▸ **TASK REQUIREMENTS**
Transcribe all of the entries, matching each one exactly.

═══ INPUT DATA ═══

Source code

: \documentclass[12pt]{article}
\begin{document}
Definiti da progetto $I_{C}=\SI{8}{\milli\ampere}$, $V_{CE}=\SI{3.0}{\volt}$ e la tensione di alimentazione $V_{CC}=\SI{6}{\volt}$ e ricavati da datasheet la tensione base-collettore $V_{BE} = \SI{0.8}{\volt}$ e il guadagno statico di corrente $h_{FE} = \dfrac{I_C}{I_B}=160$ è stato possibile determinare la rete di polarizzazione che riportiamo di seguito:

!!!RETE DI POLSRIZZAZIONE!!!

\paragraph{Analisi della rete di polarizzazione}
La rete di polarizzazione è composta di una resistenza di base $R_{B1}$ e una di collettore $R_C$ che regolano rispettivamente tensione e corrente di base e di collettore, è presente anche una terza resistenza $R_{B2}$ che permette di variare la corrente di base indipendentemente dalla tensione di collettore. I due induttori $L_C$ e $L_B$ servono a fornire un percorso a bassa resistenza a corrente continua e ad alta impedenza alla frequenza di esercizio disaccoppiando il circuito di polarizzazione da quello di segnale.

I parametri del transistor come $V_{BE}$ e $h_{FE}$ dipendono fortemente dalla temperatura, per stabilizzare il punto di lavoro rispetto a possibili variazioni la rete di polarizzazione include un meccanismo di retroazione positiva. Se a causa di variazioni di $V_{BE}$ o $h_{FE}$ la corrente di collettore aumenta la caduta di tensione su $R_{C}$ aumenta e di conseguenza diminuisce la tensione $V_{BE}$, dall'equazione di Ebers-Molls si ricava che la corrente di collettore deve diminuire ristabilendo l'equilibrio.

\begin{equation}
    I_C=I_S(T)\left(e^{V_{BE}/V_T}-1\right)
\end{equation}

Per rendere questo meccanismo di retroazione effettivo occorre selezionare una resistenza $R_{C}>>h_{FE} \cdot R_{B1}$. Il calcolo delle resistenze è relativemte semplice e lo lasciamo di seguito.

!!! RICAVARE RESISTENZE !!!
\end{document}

═══

▸ **RESULT OF THE TASK**
Source code

: \documentclass[12pt]{article}
\begin{document}
Definiti da progetto $I_{C}=\SI{8}{\milli\ampere}$, $V_{CE}=\SI{3.0}{\volt}$ e la tensione di alimentazione $V_{CC}=\SI{6}{\volt}$ e ricavati da datasheet la tensione base-collettore $V_{BE} = \SI{0.8}{\volt}$ e il guadagno statico di corrente $h_{FE} = \dfrac{I_C}{I_B}=160$ è stato possibile determinare la rete di polarizzazione che riportiamo di seguito:

!!!RETE DI POLSRIZZAZIONE!!!

\paragraph{Analisi della rete di polarizzazione}
La rete di polarizzazione è composta di una resistenza di base $R_{B1}$ e una di collettore $R_C$ che regolano rispettivamente tensione e corrente di base e di collettore, è presente anche una terza resistenza $R_{B2}$ che permette di variare la corrente di base indipendentemente dalla tensione di collettore. I due induttori $L_C$ e $L_B$ servono a fornire un percorso a bassa resistenza a corrente continua e ad alta impedenza alla frequenza di esercizio disaccoppiando il circuito di polarizzazione da quello di segnale.

I parametri del transistor come $V_{BE}$ e $h_{FE}$ dipendono fortemente dalla temperatura, per stabilizzare il punto di lavoro rispetto a possibili variazioni la rete di polarizzazione include un meccanismo di retroazione positiva. Se a causa di variazioni di $V_{BE}$ o $h_{FE}$ la corrente di collettore aumenta la caduta di tensione su $R_{C}$ aumenta e di conseguenza diminuisce la tensione $V_{BE}$, dall'equazione di Ebers-Molls si ricava che la corrente di collettore deve diminuire ristabilendo l'equilibrio.

\begin{equation}
    I_C=I_S(T)\left(e^{V_{BE}/V_T}-1\right)
\end{equation}

Per rendere questo meccanismo di retroazione effettivo occorre selezionare una resistenza $R_{C}>>h_{FE} \cdot R_{B1}$. Il calcolo delle resistenze è relativemte semplice e lo lasciamo di seguito.

!!! RICAVARE RESISTENZE !!!
\end{document}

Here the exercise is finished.